#### Exercise aim:
Without any of the pictures, transcribe all the lines below exactly.

#### Records shown:
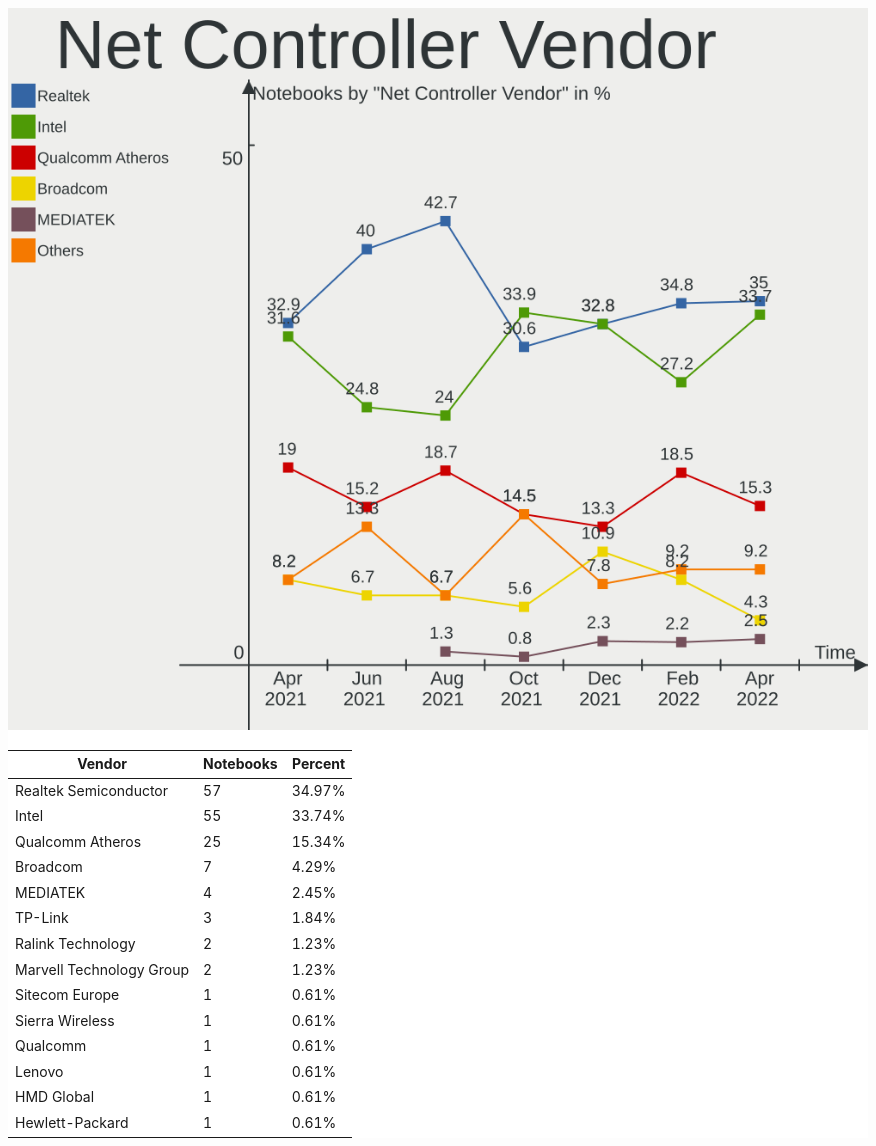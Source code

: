 ![Net Controller Vendor](./images/line_chart/net_vendor.svg)

| Vendor                   | Notebooks | Percent |
|--------------------------|-----------|---------|
| Realtek Semiconductor    | 57        | 34.97%  |
| Intel                    | 55        | 33.74%  |
| Qualcomm Atheros         | 25        | 15.34%  |
| Broadcom                 | 7         | 4.29%   |
| MEDIATEK                 | 4         | 2.45%   |
| TP-Link                  | 3         | 1.84%   |
| Ralink Technology        | 2         | 1.23%   |
| Marvell Technology Group | 2         | 1.23%   |
| Sitecom Europe           | 1         | 0.61%   |
| Sierra Wireless          | 1         | 0.61%   |
| Qualcomm                 | 1         | 0.61%   |
| Lenovo                   | 1         | 0.61%   |
| HMD Global               | 1         | 0.61%   |
| Hewlett-Packard          | 1         | 0.61%   |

#### Your solution:
Source code

: ![Net Controller Vendor](./images/line_chart/net_vendor.svg)

| Vendor                   | Notebooks | Percent |
|--------------------------|-----------|---------|
| Realtek Semiconductor    | 57        | 34.97%  |
| Intel                    | 55        | 33.74%  |
| Qualcomm Atheros         | 25        | 15.34%  |
| Broadcom                 | 7         | 4.29%   |
| MEDIATEK                 | 4         | 2.45%   |
| TP-Link                  | 3         | 1.84%   |
| Ralink Technology        | 2         | 1.23%   |
| Marvell Technology Group | 2         | 1.23%   |
| Sitecom Europe           | 1         | 0.61%   |
| Sierra Wireless          | 1         | 0.61%   |
| Qualcomm                 | 1         | 0.61%   |
| Lenovo                   | 1         | 0.61%   |
| HMD Global               | 1         | 0.61%   |
| Hewlett-Packard          | 1         | 0.61%   |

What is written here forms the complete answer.